§ Data shown
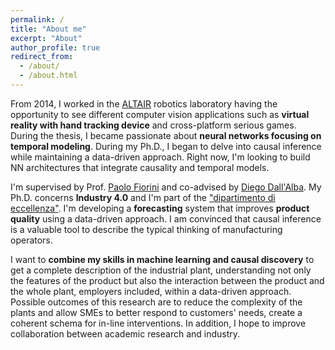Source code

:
 ```yaml
---
permalink: /
title: "About me"
excerpt: "About"
author_profile: true
redirect_from: 
  - /about/
  - /about.html
---
```


From 2014, I worked in the [ALTAIR](https://metropolis.scienze.univr.it/) robotics laboratory having the opportunity to see different computer vision applications such as **virtual reality with hand tracking device** and cross-platform serious games. During the thesis, I became passionate about **neural networks focusing on temporal modeling**. During my Ph.D., I began to delve into causal inference while maintaining a data-driven approach. Right now, I'm looking to build NN architectures that integrate causality and temporal models. 


I'm supervised by Prof. [Paolo Fiorini](https://scholar.google.com/citations?user=FsovWSkAAAAJ&hl=en) and co-advised by [Diego Dall'Alba](https://www.di.univr.it/?ent=persona&id=6321&lang=it). My Ph.D. concerns **Industry 4.0** and I'm part of the ["dipartimento di eccellenza"](https://www.icelab.di.univr.it/). I'm developing a **forecasting** system that improves **product quality** using a data-driven approach. I am convinced that causal inference is a valuable tool to describe the typical thinking of manufacturing operators.


I want to **combine my skills in machine learning and causal discovery** to get a complete description of the industrial plant, understanding not only the features of the product but also the interaction between the product and the whole plant, employers included, within a data-driven approach. 
Possible outcomes of this research are to reduce the complexity of the plants and allow SMEs to better respond to customers' needs, create a coherent schema for in-line interventions. In addition, I hope to improve collaboration between academic research and industry.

§ What you should do
Return the listing above word for word. Keep the images out.

§ Completed exercise
Source code

:
 ```yaml
---
permalink: /
title: "About me"
excerpt: "About"
author_profile: true
redirect_from: 
  - /about/
  - /about.html
---
```


From 2014, I worked in the [ALTAIR](https://metropolis.scienze.univr.it/) robotics laboratory having the opportunity to see different computer vision applications such as **virtual reality with hand tracking device** and cross-platform serious games. During the thesis, I became passionate about **neural networks focusing on temporal modeling**. During my Ph.D., I began to delve into causal inference while maintaining a data-driven approach. Right now, I'm looking to build NN architectures that integrate causality and temporal models. 


I'm supervised by Prof. [Paolo Fiorini](https://scholar.google.com/citations?user=FsovWSkAAAAJ&hl=en) and co-advised by [Diego Dall'Alba](https://www.di.univr.it/?ent=persona&id=6321&lang=it). My Ph.D. concerns **Industry 4.0** and I'm part of the ["dipartimento di eccellenza"](https://www.icelab.di.univr.it/). I'm developing a **forecasting** system that improves **product quality** using a data-driven approach. I am convinced that causal inference is a valuable tool to describe the typical thinking of manufacturing operators.


I want to **combine my skills in machine learning and causal discovery** to get a complete description of the industrial plant, understanding not only the features of the product but also the interaction between the product and the whole plant, employers included, within a data-driven approach. 
Possible outcomes of this research are to reduce the complexity of the plants and allow SMEs to better respond to customers' needs, create a coherent schema for in-line interventions. In addition, I hope to improve collaboration between academic research and industry.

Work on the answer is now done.